Fatty acid 2-Hydroxylation in mammalian sphingolipid biology

Abstract

2-Hydroxy fatty acids (hFA) are important components of a subset of mammalian sphingolipids. The presence of hFA in sphingolipids is best described in the nervous system, epidermis, and kidney. However, the literature also indicates that various hFA-sphingolipids are present in additional tissues and cell types, as well as in tumors. Biosynthesis of hFA-sphingolipids requires fatty acid 2-hydroyxlase, and degradation of hFA-sphingolipids depends, at least in part, on lysosomal acid ceramidase and the peroxisomal fatty acid alpha-oxidation pathway. Mutations in the fatty acid 2-hydroxylase gene, FA2H, have been associated with leukodystrophy and spastic paraparesis in humans, underscoring the importance of hFA-sphingolipids in the nervous system. In the epidermis, hFA-ceramides are essential for the permeability barrier function. Physiological function of hFA-sphingolipids in other organs remains largely unknown. Recent evidence indicates that hFA-sphingolipids have specific roles in cell signaling.

Keywords: FA2H; Fatty acid 2-hydroxylase; fatty acid alpha-hydroxylase; hydroxy fatty acid; hydroxy sphingolipids.

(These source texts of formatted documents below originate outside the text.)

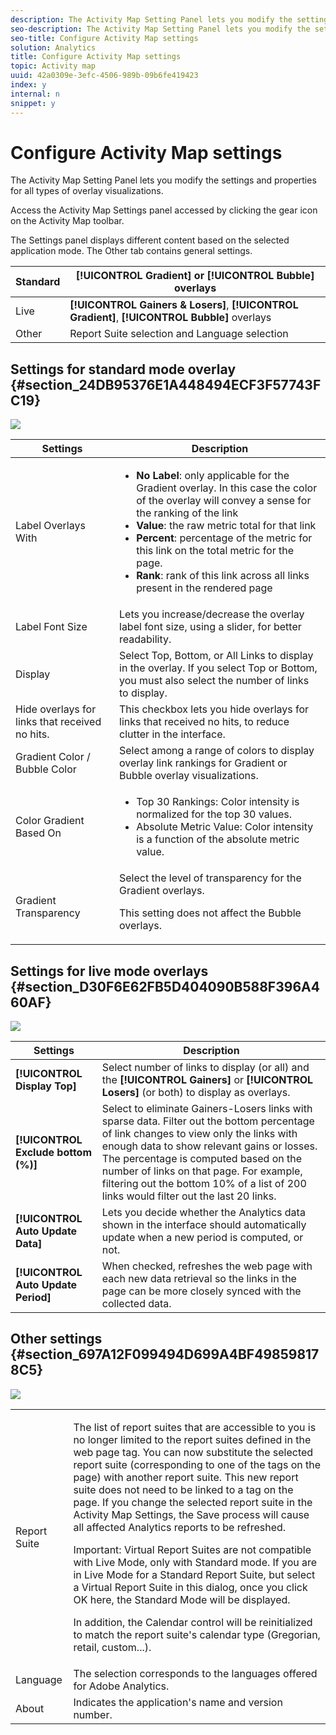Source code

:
 ```yaml
---
description: The Activity Map Setting Panel lets you modify the settings and properties for all types of overlay visualizations.
seo-description: The Activity Map Setting Panel lets you modify the settings and properties for all types of overlay visualizations.
seo-title: Configure Activity Map settings
solution: Analytics
title: Configure Activity Map settings
topic: Activity map
uuid: 42a0309e-3efc-4506-989b-09b6fe419423
index: y
internal: n
snippet: y
---
```


# Configure Activity Map settings

The Activity Map Setting Panel lets you modify the settings and properties for all types of overlay visualizations.

Access the Activity Map Settings panel accessed by clicking the gear icon on the Activity Map toolbar.

The Settings panel displays different content based on the selected application mode. The Other tab contains general settings. 

|  Standard  | **[!UICONTROL Gradient]** or **[!UICONTROL Bubble]** overlays  |
|---|---|
|  Live  | **[!UICONTROL Gainers & Losers]**, **[!UICONTROL Gradient]**, **[!UICONTROL Bubble]** overlays  |
|  Other  | Report Suite selection and Language selection  |

## Settings for standard mode overlay {#section_24DB95376E1A448494ECF3F57743FC19}

![](assets/settings_standard.png)

<table id="table_0244107DE6D142F2A1DA4882E0ED9826"> 
 <thead> 
  <tr> 
   <th colname="col2" class="entry"> Settings </th> 
   <th colname="col3" class="entry"> Description </th> 
  </tr> 
 </thead>
 <tbody> 
  <tr> 
   <td colname="col2"> <span class="uicontrol"> Label Overlays With</span> </td> 
   <td colname="col3"> 
    <ul id="ul_13AD02789F2D4904A35215A8FA230F3E"> 
     <li id="li_8DB71636D2074C69B0D94D3FB0CAFE28"> <b>No Label</b>: only applicable for the Gradient overlay. In this case the color of the overlay will convey a sense for the ranking of the link </li> 
     <li id="li_39C98D7EA9514C1D8731B9D21C0E73A6"> <b>Value</b>: the raw metric total for that link </li> 
     <li id="li_A5F583E45BCD4F2399398F9DCC7FE382"> <b>Percent</b>: percentage of the metric for this link on the total metric for the page. </li> 
     <li id="li_E4BF7D3B863E4B6C8E737CF29ADA9D67"> <b>Rank</b>: rank of this link across all links present in the rendered page </li> 
    </ul> </td> 
  </tr> 
  <tr> 
   <td colname="col2"> <span class="uicontrol"> Label Font Size</span> </td> 
   <td colname="col3"> Lets you increase/decrease the overlay label font size, using a slider, for better readability. </td> 
  </tr> 
  <tr> 
   <td colname="col2"> <span class="uicontrol"> Display</span> </td> 
   <td colname="col3">Select <span class="uicontrol"> Top</span>, <span class="uicontrol"> Bottom</span>, or <span class="uicontrol"> All Links</span> to display in the overlay. If you select Top or Bottom, you must also select the number of links to display. </td> 
  </tr> 
  <tr> 
   <td colname="col2"> <span class="uicontrol"> Hide overlays for links that received no hits.</span> </td> 
   <td colname="col3"> This checkbox lets you hide overlays for links that received no hits, to reduce clutter in the interface. </td> 
  </tr> 
  <tr> 
   <td colname="col2"> <span class="uicontrol"> Gradient Color / Bubble Color</span> </td> 
   <td colname="col3">Select among a range of colors to display overlay link rankings for <span class="uicontrol"> Gradient</span> or <span class="uicontrol"> Bubble</span> overlay visualizations. </td> 
  </tr> 
  <tr> 
   <td colname="col2"> <span class="uicontrol"> Color Gradient Based On</span> </td> 
   <td colname="col3"> 
    <ul id="ul_1B5C2A44A9EB465D8B8E9AD91AF79D69"> 
     <li id="li_C983CB68B90B492BB0774254292B5961"> <span class="uicontrol"> Top 30 Rankings</span>: Color intensity is normalized for the top 30 values. </li> 
     <li id="li_1E83431C8C734AB0BC82B5A66AED1189"> <span class="uicontrol"> Absolute Metric Value</span>: Color intensity is a function of the absolute metric value. </li> 
    </ul> </td> 
  </tr> 
  <tr> 
   <td colname="col2"> <span class="uicontrol"> Gradient Transparency</span> </td> 
   <td colname="col3">Select the level of transparency for the Gradient overlays. <p>This setting does not affect the Bubble overlays. </p> </td> 
  </tr> 
 </tbody> 
</table>

## Settings for live mode overlays {#section_D30F6E62FB5D404090B588F396A460AF}

![](assets/settings_live.png)

|  Settings  | Description  |
|---|---|
|  **[!UICONTROL Display Top]** |Select number of links to display (or all) and the **[!UICONTROL Gainers]** or **[!UICONTROL Losers]** (or both) to display as overlays.  |
|  **[!UICONTROL Exclude bottom (%)]** | Select to eliminate Gainers-Losers links with sparse data. Filter out the bottom percentage of link changes to view only the links with enough data to show relevant gains or losses. The percentage is computed based on the number of links on that page. For example, filtering out the bottom 10% of a list of 200 links would filter out the last 20 links.  |
|  **[!UICONTROL Auto Update Data]** | Lets you decide whether the Analytics data shown in the interface should automatically update when a new period is computed, or not.  |
|  **[!UICONTROL Auto Update Period]** | When checked, refreshes the web page with each new data retrieval so the links in the page can be more closely synced with the collected data.  |

## Other settings {#section_697A12F099494D699A4BF498598178C5}

![](assets/settings_other.png)

<table id="table_0F560236F8844FA0928CBB9C50D5ABEF"> 
 <tbody> 
  <tr> 
   <td colname="col1"> Report Suite </td> 
   <td colname="col2"> <p>The list of report suites that are accessible to you is no longer limited to the report suites defined in the web page tag. You can now substitute the selected report suite (corresponding to one of the tags on the page) with another report suite. This new report suite does not need to be linked to a tag on the page. If you change the selected report suite in the Activity Map Settings, the <span class="uicontrol"> Save</span> process will cause all affected Analytics reports to be refreshed. </p> <p> <p>Important: Virtual Report Suites are not compatible with Live Mode, only with Standard mode. If you are in Live Mode for a Standard Report Suite, but select a Virtual Report Suite in this dialog, once you click <span class="uicontrol"> OK</span> here, the Standard Mode will be displayed. </p> </p> <p>In addition, the Calendar control will be reinitialized to match the report suite's calendar type (Gregorian, retail, custom...). </p> </td> 
  </tr> 
  <tr> 
   <td colname="col1"> Language </td> 
   <td colname="col2"> The selection corresponds to the languages offered for Adobe Analytics. </td> 
  </tr> 
  <tr> 
   <td colname="col1"> About </td> 
   <td colname="col2"> Indicates the application's name and version number. </td> 
  </tr> 
 </tbody> 
</table>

Fig. 1. Biosynthesis of hFA-sphingolipids

The pathway is identical to biosynthesis of non-hydroxy sphingolipids, except for the fatty acid 2-hydroxylation step. Note that various fatty acids (mostly C₁₆-C₂₄) can be 2-hydroxylated and incorporated into hFA-ceramide. The 2-hydroxyl group is shown in red, and the hydroxyl group at the C-1 position of ceramide to which a head group is transferred is indicated by a red circle. DHC, dihydroceramide; CerS, dihydroceramide synthase; Cer, ceramide; SMS, sphingomyelin synthase; CGT, UDP-galactose: ceramide galactosyltransferase; GCS, UDP-glucose:ceramide glucosyltransferase; GSL, glycosphingolipids.

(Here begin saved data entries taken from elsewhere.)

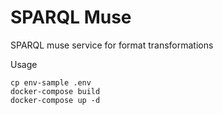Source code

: # SPARQL Muse
SPARQL muse service for format transformations

Usage
```
cp env-sample .env
docker-compose build
docker-compose up -d
```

Fig. 2. FA2H is a membrane-bound monooxygenase

FA2H (372 aa) consists of two functional domains; the N-terminal cytochrome b₅ domain (1–92 aa) and the C-terminal catalytic domain. The topology of FA2H is postulated based on the topology of microsomal cytochrome b₅ [111] and the yeast FA2H homologue Scs7p [112, 113]. The 8 conserved histidines (H₂₃₄, H₂₃₉, H₂₅₇, H₂₆₀, H₂₆₁, H₃₃₆, H₃₃₉, H₃₄₀) are clustered in the two short segments facing the cytoplasm (shown in red). These histidines are thought to coordinate the non-heme di-iron. The 7 patients with an intronic mutation in the FA2H gene produce aberrant mRNA encoding a protein without the last three transmembrane domains that encompass the putative catalytic site.

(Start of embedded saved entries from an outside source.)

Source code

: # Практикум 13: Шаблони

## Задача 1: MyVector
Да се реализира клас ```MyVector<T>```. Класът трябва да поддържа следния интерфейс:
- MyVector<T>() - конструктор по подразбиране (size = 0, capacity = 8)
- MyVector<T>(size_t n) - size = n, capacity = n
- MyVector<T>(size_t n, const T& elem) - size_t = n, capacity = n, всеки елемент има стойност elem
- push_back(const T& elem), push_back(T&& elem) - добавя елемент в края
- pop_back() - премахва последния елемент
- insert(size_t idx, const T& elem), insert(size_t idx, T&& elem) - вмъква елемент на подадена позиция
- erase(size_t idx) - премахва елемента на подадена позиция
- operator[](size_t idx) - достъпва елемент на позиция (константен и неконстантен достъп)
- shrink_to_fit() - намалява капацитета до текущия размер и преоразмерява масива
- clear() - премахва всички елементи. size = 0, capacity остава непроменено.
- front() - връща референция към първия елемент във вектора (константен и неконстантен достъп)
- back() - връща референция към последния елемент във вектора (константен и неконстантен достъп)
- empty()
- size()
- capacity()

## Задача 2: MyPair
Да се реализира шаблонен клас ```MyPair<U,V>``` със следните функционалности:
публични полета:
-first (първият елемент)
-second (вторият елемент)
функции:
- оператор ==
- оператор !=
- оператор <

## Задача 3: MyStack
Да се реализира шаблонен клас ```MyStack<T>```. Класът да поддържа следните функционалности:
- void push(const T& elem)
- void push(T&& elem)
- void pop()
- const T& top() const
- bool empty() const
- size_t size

Fig. 3. Degradation of hFA-sphingolipids

Endocytosed sphingolipids are first hydrolyzed by lysosomal hydrolases to ceramide. hFA-ceramide is hydrolyzed by acid ceramidase with the assistance of saposin D. Currently, there is no direct evidence for the recycling of hFA via a salvage pathway. The only known degradation pathway of hFA is the peroxisomal α-oxidation pathway, in which one-carbon cleavage of even-chain fatty acids (C_2n) generates odd-chain fatty acids (C_2n-1). How hFA is transported from the lysosome to peroxisome is not known. SL, sphingolipids; Sph, sphingosine; DHC, dihydroceramide; CerS, dihydroceramide synthase.